To: Canadians Worried About Inflation
From: Steve Ambler and Jeremy M. Kronick
Date: February 1, 2022
Re: The Bank That Didn’t Bark
The Bank of Canada kept its overnight rate target steady at 25 basis points last week, which was a surprise to markets that had already priced in a rate increase. Despite that ample cover for a first post-pandemic increase, it didn’t happen.
With inflation rising at home and abroad, we believe this was a missed opportunity.
Steady increases in inflation and inflation expectations had led markets to believe the bank was set to increase its target. Headline inflation was up to 4.8 percent in December, all of the bank’s core inflation measures had increased – with two of the three at or above 3 percent – and its December Business Outlook Survey revealed that two-thirds of firms expect inflation to remain above 3 percent for the next two years.
The Bank’s view that recent high inflation readings were temporary has evolved as inflation has crept upwards. And continued government spending – justified in the early pandemic days, harder to justify today – has added an unhelpful push to prices, with overall spending now outpacing our current production capacity.
Unfortunately, the same policy decisions have been made abroad, leading to the same inflationary response.
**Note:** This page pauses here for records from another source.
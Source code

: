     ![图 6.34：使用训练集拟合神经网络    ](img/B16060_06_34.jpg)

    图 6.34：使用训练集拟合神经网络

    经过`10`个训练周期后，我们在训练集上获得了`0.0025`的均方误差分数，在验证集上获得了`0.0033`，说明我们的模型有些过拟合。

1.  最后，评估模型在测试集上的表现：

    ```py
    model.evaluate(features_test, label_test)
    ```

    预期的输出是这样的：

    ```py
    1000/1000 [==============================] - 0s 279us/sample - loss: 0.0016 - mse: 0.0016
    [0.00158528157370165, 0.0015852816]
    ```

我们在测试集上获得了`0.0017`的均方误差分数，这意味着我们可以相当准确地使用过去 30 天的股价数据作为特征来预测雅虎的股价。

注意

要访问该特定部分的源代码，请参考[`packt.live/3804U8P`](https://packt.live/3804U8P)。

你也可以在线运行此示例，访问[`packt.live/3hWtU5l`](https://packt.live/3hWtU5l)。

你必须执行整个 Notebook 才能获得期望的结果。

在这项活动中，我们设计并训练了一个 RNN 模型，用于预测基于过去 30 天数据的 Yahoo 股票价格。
Australia had 3.5-percent inflation in December, the Euro area 5 percent; the U.K. 5.4 percent and the US a whopping 7 percent. In each country, headline inflation was up from November. Yes, inflation is a worldwide phenomenon, but mainly because almost all countries are following the same inflationary policies.
With prices continuing their rise, however, the world’s central banks have become significantly more hawkish. The Bank of England raised its policy rate in December for the first time since the beginning of the pandemic (albeit to only 25 basis points). The Federal Reserve has said it will begin raising its policy rate in March and will start to trim its balance sheet.
In the long run, the inflation rate in any economy with a flexible exchange rate is determined by that country’s monetary policy. On the other hand, inflation abroad can exacerbate the difficulties we face taming prices at home.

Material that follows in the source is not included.